Records from a dataset:
· · · ·
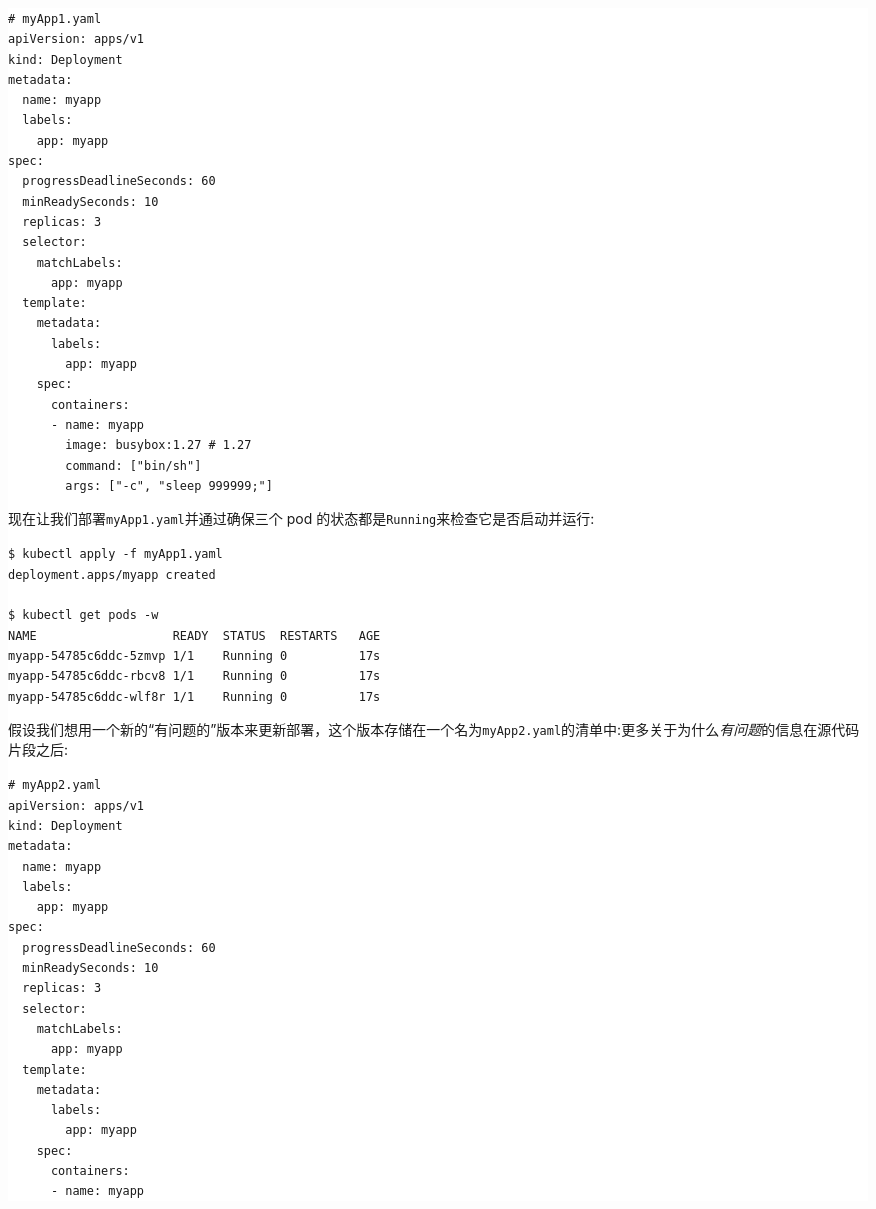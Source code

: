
 ```
# myApp1.yaml
apiVersion: apps/v1
kind: Deployment
metadata:
  name: myapp
  labels:
    app: myapp
spec:
  progressDeadlineSeconds: 60
  minReadySeconds: 10
  replicas: 3
  selector:
    matchLabels:
      app: myapp
  template:
    metadata:
      labels:
        app: myapp
    spec:
      containers:
      - name: myapp
        image: busybox:1.27 # 1.27
        command: ["bin/sh"]
        args: ["-c", "sleep 999999;"]

```

现在让我们部署`myApp1.yaml`并通过确保三个 pod 的状态都是`Running`来检查它是否启动并运行:

```
$ kubectl apply -f myApp1.yaml
deployment.apps/myapp created

$ kubectl get pods -w
NAME                   READY  STATUS  RESTARTS   AGE
myapp-54785c6ddc-5zmvp 1/1    Running 0          17s
myapp-54785c6ddc-rbcv8 1/1    Running 0          17s
myapp-54785c6ddc-wlf8r 1/1    Running 0          17s

```

假设我们想用一个新的“有问题的”版本来更新部署，这个版本存储在一个名为`myApp2.yaml`的清单中:更多关于为什么*有问题*的信息在源代码片段之后:

```
# myApp2.yaml
apiVersion: apps/v1
kind: Deployment
metadata:
  name: myapp
  labels:
    app: myapp
spec:
  progressDeadlineSeconds: 60
  minReadySeconds: 10
  replicas: 3
  selector:
    matchLabels:
      app: myapp
  template:
    metadata:
      labels:
        app: myapp
    spec:
      containers:
      - name: myapp
```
· · · ·
WHAT TO PRODUCE:
Transcribe all the records above word for word, without their images.

ANSWER SPACE:
Source code

:
 ```
# myApp1.yaml
apiVersion: apps/v1
kind: Deployment
metadata:
  name: myapp
  labels:
    app: myapp
spec:
  progressDeadlineSeconds: 60
  minReadySeconds: 10
  replicas: 3
  selector:
    matchLabels:
      app: myapp
  template:
    metadata:
      labels:
        app: myapp
    spec:
      containers:
      - name: myapp
        image: busybox:1.27 # 1.27
        command: ["bin/sh"]
        args: ["-c", "sleep 999999;"]

```

现在让我们部署`myApp1.yaml`并通过确保三个 pod 的状态都是`Running`来检查它是否启动并运行:

```
$ kubectl apply -f myApp1.yaml
deployment.apps/myapp created

$ kubectl get pods -w
NAME                   READY  STATUS  RESTARTS   AGE
myapp-54785c6ddc-5zmvp 1/1    Running 0          17s
myapp-54785c6ddc-rbcv8 1/1    Running 0          17s
myapp-54785c6ddc-wlf8r 1/1    Running 0          17s

```

假设我们想用一个新的“有问题的”版本来更新部署，这个版本存储在一个名为`myApp2.yaml`的清单中:更多关于为什么*有问题*的信息在源代码片段之后:

```
# myApp2.yaml
apiVersion: apps/v1
kind: Deployment
metadata:
  name: myapp
  labels:
    app: myapp
spec:
  progressDeadlineSeconds: 60
  minReadySeconds: 10
  replicas: 3
  selector:
    matchLabels:
      app: myapp
  template:
    metadata:
      labels:
        app: myapp
    spec:
      containers:
      - name: myapp
```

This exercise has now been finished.